[Collected data]
* * * * * * *
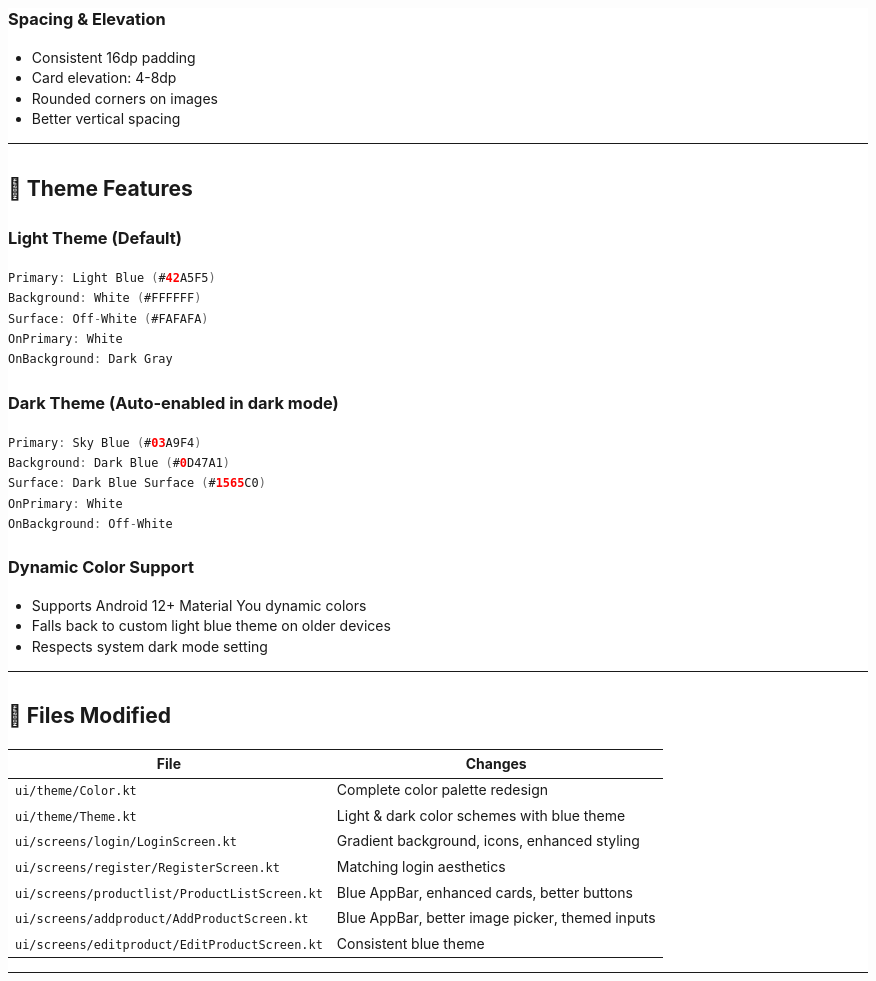 ### Spacing & Elevation
- Consistent 16dp padding
- Card elevation: 4-8dp
- Rounded corners on images
- Better vertical spacing

---

## 🌈 Theme Features

### Light Theme (Default)
```kotlin
Primary: Light Blue (#42A5F5)
Background: White (#FFFFFF)
Surface: Off-White (#FAFAFA)
OnPrimary: White
OnBackground: Dark Gray
```

### Dark Theme (Auto-enabled in dark mode)
```kotlin
Primary: Sky Blue (#03A9F4)
Background: Dark Blue (#0D47A1)
Surface: Dark Blue Surface (#1565C0)
OnPrimary: White
OnBackground: Off-White
```

### Dynamic Color Support
- Supports Android 12+ Material You dynamic colors
- Falls back to custom light blue theme on older devices
- Respects system dark mode setting

---

## 📁 Files Modified

| File | Changes |
|------|---------|
| `ui/theme/Color.kt` | Complete color palette redesign |
| `ui/theme/Theme.kt` | Light & dark color schemes with blue theme |
| `ui/screens/login/LoginScreen.kt` | Gradient background, icons, enhanced styling |
| `ui/screens/register/RegisterScreen.kt` | Matching login aesthetics |
| `ui/screens/productlist/ProductListScreen.kt` | Blue AppBar, enhanced cards, better buttons |
| `ui/screens/addproduct/AddProductScreen.kt` | Blue AppBar, better image picker, themed inputs |
| `ui/screens/editproduct/EditProductScreen.kt` | Consistent blue theme |

---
* * * * * * *
TASK INSTRUCTIONS → Each line from the one containing "login aesthetics |" to the final line of the entries above must be returned exactly, and no other line may appear.

SOLUTION BELOW →
| `ui/screens/register/RegisterScreen.kt` | Matching login aesthetics |
| `ui/screens/productlist/ProductListScreen.kt` | Blue AppBar, enhanced cards, better buttons |
| `ui/screens/addproduct/AddProductScreen.kt` | Blue AppBar, better image picker, themed inputs |
| `ui/screens/editproduct/EditProductScreen.kt` | Consistent blue theme |

---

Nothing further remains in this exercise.